[Exercise aim]
Search term "specific": please copy every line of the records below that contains it.

[Extracted records]
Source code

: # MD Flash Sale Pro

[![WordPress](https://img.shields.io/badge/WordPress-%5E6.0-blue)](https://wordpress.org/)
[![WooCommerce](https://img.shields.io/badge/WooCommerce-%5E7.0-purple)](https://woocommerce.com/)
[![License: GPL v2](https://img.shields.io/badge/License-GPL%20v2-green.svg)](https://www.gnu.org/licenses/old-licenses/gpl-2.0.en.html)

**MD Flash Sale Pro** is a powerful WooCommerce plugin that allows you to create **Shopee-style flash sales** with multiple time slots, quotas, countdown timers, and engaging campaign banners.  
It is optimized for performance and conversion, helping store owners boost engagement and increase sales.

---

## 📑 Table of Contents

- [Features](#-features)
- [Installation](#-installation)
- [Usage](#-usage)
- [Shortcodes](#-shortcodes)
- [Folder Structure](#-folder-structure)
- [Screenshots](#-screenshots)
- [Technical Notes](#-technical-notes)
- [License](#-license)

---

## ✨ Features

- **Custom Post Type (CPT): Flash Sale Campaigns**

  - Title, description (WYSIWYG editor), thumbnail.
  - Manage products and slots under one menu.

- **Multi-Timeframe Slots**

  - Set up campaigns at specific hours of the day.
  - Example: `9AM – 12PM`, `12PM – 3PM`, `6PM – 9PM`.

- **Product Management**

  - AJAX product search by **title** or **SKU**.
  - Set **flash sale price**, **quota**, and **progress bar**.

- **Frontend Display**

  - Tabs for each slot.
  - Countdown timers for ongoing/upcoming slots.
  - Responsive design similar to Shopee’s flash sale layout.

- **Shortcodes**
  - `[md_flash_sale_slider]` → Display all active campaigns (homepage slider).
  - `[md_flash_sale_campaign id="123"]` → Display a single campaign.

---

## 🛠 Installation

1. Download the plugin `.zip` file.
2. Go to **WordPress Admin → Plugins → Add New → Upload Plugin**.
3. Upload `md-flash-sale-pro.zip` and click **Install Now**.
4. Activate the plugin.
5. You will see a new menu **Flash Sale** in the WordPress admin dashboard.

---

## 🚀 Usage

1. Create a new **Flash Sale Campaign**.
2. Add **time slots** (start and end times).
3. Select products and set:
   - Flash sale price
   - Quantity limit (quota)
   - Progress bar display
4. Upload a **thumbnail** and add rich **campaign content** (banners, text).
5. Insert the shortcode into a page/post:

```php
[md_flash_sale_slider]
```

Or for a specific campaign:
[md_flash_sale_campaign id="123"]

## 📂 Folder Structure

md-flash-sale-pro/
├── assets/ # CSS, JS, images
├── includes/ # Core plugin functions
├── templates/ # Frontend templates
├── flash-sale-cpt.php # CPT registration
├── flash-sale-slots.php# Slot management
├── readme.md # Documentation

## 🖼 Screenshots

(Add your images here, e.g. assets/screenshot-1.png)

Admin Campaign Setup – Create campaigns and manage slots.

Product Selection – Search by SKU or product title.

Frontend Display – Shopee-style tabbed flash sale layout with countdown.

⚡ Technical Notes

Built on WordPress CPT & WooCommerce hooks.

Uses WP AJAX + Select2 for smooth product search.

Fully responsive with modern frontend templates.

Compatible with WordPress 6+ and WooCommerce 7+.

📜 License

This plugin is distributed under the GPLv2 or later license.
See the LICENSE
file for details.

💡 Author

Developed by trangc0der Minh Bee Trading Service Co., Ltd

[Answer box]
  - Set up campaigns at specific hours of the day.
Or for a specific campaign:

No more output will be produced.